- [Data supplied]:
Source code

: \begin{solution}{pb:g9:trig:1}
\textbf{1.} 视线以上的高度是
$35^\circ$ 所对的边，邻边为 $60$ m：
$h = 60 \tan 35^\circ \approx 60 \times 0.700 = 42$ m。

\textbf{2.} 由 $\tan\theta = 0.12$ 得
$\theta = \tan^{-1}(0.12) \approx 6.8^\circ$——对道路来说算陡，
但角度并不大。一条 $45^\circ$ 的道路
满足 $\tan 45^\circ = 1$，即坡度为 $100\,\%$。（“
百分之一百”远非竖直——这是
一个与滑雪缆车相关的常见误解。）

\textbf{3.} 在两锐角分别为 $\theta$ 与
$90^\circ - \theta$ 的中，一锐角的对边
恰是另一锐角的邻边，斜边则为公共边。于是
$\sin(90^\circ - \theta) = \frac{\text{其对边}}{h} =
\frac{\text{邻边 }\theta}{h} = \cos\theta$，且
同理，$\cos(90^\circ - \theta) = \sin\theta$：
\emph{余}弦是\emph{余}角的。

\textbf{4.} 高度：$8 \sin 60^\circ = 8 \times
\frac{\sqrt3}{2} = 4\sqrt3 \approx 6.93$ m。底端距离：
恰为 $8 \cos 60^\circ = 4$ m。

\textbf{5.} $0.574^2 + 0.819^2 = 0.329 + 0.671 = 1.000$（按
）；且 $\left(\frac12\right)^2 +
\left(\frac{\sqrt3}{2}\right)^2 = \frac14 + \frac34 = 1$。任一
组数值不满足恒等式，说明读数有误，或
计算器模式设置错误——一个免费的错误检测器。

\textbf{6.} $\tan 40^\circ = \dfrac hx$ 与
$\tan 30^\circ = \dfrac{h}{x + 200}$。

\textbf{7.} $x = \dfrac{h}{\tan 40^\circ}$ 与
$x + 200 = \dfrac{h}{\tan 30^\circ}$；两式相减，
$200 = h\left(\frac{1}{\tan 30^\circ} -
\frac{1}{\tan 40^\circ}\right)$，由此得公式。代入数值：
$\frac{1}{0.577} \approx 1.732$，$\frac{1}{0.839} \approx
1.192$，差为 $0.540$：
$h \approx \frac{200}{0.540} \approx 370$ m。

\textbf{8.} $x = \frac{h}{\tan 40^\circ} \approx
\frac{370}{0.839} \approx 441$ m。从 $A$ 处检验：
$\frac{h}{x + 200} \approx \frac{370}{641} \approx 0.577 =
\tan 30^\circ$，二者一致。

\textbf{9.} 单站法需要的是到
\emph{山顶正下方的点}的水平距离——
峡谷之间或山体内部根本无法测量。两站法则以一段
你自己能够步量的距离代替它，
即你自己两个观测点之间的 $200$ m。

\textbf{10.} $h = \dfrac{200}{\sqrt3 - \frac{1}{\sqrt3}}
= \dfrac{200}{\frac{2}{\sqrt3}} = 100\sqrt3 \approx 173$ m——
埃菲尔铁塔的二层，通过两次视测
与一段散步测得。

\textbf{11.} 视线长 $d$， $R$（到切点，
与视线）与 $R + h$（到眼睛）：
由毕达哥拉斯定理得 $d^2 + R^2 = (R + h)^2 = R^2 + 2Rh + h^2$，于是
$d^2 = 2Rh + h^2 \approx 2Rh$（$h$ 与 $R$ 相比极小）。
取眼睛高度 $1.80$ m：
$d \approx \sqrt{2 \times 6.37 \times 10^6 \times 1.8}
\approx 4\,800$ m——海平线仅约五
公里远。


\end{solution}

- [Work request]: Keep to the lines from the one containing "计算器模式设置错误——一个免费的错误检测器。" to the end of the entries above, and retype them exactly.

- [Your solution]:
计算器模式设置错误——一个免费的错误检测器。

\textbf{6.} $\tan 40^\circ = \dfrac hx$ 与
$\tan 30^\circ = \dfrac{h}{x + 200}$。

\textbf{7.} $x = \dfrac{h}{\tan 40^\circ}$ 与
$x + 200 = \dfrac{h}{\tan 30^\circ}$；两式相减，
$200 = h\left(\frac{1}{\tan 30^\circ} -
\frac{1}{\tan 40^\circ}\right)$，由此得公式。代入数值：
$\frac{1}{0.577} \approx 1.732$，$\frac{1}{0.839} \approx
1.192$，差为 $0.540$：
$h \approx \frac{200}{0.540} \approx 370$ m。

\textbf{8.} $x = \frac{h}{\tan 40^\circ} \approx
\frac{370}{0.839} \approx 441$ m。从 $A$ 处检验：
$\frac{h}{x + 200} \approx \frac{370}{641} \approx 0.577 =
\tan 30^\circ$，二者一致。

\textbf{9.} 单站法需要的是到
\emph{山顶正下方的点}的水平距离——
峡谷之间或山体内部根本无法测量。两站法则以一段
你自己能够步量的距离代替它，
即你自己两个观测点之间的 $200$ m。

\textbf{10.} $h = \dfrac{200}{\sqrt3 - \frac{1}{\sqrt3}}
= \dfrac{200}{\frac{2}{\sqrt3}} = 100\sqrt3 \approx 173$ m——
埃菲尔铁塔的二层，通过两次视测
与一段散步测得。

\textbf{11.} 视线长 $d$， $R$（到切点，
与视线）与 $R + h$（到眼睛）：
由毕达哥拉斯定理得 $d^2 + R^2 = (R + h)^2 = R^2 + 2Rh + h^2$，于是
$d^2 = 2Rh + h^2 \approx 2Rh$（$h$ 与 $R$ 相比极小）。
取眼睛高度 $1.80$ m：
$d \approx \sqrt{2 \times 6.37 \times 10^6 \times 1.8}
\approx 4\,800$ m——海平线仅约五
公里远。


\end{solution}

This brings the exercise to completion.